The input section start
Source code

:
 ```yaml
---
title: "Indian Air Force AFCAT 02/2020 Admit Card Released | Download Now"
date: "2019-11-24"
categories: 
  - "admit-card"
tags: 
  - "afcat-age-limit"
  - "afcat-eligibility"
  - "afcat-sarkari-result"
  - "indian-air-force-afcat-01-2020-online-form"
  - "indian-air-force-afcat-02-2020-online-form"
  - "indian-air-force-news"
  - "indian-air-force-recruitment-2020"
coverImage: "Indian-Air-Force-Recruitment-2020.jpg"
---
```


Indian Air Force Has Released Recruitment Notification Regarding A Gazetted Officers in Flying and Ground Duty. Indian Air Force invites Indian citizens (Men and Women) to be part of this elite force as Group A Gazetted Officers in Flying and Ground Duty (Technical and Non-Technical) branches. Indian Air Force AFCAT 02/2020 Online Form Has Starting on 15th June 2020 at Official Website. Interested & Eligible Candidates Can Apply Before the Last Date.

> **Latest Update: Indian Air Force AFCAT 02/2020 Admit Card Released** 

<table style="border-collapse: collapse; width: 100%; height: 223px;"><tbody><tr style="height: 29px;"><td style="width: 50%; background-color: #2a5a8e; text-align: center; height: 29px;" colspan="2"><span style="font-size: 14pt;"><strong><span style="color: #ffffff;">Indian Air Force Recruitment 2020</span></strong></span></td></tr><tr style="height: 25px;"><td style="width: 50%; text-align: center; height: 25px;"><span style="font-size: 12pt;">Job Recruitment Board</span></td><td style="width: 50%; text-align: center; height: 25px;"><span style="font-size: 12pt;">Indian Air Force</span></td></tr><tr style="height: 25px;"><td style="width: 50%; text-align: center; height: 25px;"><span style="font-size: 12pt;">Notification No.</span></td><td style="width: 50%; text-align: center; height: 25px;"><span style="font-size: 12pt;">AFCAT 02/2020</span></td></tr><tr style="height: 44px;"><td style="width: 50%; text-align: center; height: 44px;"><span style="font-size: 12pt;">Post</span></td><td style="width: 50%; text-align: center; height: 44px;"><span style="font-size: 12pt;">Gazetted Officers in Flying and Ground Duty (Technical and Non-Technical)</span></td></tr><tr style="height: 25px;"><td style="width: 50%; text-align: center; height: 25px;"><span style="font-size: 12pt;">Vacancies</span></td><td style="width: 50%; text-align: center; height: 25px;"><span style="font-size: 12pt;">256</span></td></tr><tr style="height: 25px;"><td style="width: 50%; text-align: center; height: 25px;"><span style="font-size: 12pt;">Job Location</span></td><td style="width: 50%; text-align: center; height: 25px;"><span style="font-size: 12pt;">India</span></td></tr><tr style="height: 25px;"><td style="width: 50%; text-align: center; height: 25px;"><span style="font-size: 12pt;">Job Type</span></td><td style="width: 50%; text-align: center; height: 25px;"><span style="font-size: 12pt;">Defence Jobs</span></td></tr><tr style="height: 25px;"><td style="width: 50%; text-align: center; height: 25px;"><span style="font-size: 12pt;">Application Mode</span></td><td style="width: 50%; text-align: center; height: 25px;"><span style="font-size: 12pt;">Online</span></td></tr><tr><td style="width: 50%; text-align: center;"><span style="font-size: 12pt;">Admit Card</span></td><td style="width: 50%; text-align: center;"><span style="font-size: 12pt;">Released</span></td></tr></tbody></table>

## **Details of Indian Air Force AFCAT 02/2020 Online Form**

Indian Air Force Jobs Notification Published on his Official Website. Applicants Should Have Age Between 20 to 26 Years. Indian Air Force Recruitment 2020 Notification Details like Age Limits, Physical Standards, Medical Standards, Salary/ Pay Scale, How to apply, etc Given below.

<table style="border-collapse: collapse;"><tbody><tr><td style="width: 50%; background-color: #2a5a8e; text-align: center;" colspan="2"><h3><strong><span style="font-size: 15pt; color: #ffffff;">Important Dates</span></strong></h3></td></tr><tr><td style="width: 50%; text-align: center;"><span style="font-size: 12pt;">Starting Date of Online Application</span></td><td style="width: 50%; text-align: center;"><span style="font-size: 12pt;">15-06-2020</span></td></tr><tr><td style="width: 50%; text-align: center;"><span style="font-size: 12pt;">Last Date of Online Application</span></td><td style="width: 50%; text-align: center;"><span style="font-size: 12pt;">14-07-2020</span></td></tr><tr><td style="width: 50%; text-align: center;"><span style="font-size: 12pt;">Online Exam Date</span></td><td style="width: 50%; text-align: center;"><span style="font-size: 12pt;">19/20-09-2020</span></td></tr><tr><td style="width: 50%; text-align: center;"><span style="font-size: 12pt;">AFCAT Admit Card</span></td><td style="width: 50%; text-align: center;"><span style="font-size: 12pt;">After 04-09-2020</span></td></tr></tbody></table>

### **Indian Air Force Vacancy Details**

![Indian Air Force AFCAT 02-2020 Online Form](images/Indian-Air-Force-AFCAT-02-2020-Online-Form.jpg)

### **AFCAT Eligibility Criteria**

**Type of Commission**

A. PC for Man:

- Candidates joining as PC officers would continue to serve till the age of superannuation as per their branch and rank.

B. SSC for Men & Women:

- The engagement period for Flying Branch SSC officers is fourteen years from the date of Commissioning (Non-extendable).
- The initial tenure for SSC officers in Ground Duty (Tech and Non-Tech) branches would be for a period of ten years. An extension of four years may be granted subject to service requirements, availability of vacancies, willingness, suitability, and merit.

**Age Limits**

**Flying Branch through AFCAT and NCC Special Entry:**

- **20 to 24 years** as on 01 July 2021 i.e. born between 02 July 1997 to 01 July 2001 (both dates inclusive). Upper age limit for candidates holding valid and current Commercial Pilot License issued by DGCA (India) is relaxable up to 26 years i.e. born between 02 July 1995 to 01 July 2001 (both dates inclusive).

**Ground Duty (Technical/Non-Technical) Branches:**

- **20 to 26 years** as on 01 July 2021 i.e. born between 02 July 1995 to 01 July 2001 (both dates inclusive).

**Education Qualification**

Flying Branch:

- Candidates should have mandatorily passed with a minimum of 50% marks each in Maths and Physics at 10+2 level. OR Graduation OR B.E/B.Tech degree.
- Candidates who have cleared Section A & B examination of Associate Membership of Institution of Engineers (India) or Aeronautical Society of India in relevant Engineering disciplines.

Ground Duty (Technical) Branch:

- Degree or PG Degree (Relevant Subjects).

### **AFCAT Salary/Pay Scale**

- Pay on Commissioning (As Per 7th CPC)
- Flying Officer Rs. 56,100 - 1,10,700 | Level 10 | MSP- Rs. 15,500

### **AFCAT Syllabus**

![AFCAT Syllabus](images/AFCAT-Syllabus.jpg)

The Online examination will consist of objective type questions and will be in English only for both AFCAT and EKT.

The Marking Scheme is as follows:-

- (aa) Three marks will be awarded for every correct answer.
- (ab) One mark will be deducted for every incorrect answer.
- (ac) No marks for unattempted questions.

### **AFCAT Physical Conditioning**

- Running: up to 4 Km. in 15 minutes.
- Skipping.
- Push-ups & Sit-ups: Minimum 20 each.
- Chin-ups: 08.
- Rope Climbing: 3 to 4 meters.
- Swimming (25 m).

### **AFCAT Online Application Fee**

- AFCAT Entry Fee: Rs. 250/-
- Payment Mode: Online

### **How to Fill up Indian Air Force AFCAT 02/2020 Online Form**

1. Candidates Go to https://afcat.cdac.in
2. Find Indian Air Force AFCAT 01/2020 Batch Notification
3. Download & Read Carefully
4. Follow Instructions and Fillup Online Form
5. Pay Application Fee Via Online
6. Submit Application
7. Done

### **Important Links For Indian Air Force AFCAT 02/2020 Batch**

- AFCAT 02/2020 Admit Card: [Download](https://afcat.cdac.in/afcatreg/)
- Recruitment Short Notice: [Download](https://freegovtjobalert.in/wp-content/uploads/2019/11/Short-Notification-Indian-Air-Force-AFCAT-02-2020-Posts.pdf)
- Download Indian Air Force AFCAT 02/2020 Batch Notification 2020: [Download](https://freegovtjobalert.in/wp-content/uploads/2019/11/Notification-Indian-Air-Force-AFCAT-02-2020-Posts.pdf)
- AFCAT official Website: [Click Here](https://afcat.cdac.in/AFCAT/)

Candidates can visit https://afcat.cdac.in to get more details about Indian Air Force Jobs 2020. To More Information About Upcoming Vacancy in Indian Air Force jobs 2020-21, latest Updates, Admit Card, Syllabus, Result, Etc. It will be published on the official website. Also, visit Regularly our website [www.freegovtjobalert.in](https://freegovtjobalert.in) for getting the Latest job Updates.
The input section end
_What to work on_
Keep both end lines and retype everything in the records above from the line containing "1. Candidates Go to https://afcat.cdac.in" through the line containing "- AFCAT 02/2020", exactly, with nothing else.

_Task solution_
1. Candidates Go to https://afcat.cdac.in
2. Find Indian Air Force AFCAT 01/2020 Batch Notification
3. Download & Read Carefully
4. Follow Instructions and Fillup Online Form
5. Pay Application Fee Via Online
6. Submit Application
7. Done

### **Important Links For Indian Air Force AFCAT 02/2020 Batch**

- AFCAT 02/2020 Admit Card: [Download](https://afcat.cdac.in/afcatreg/)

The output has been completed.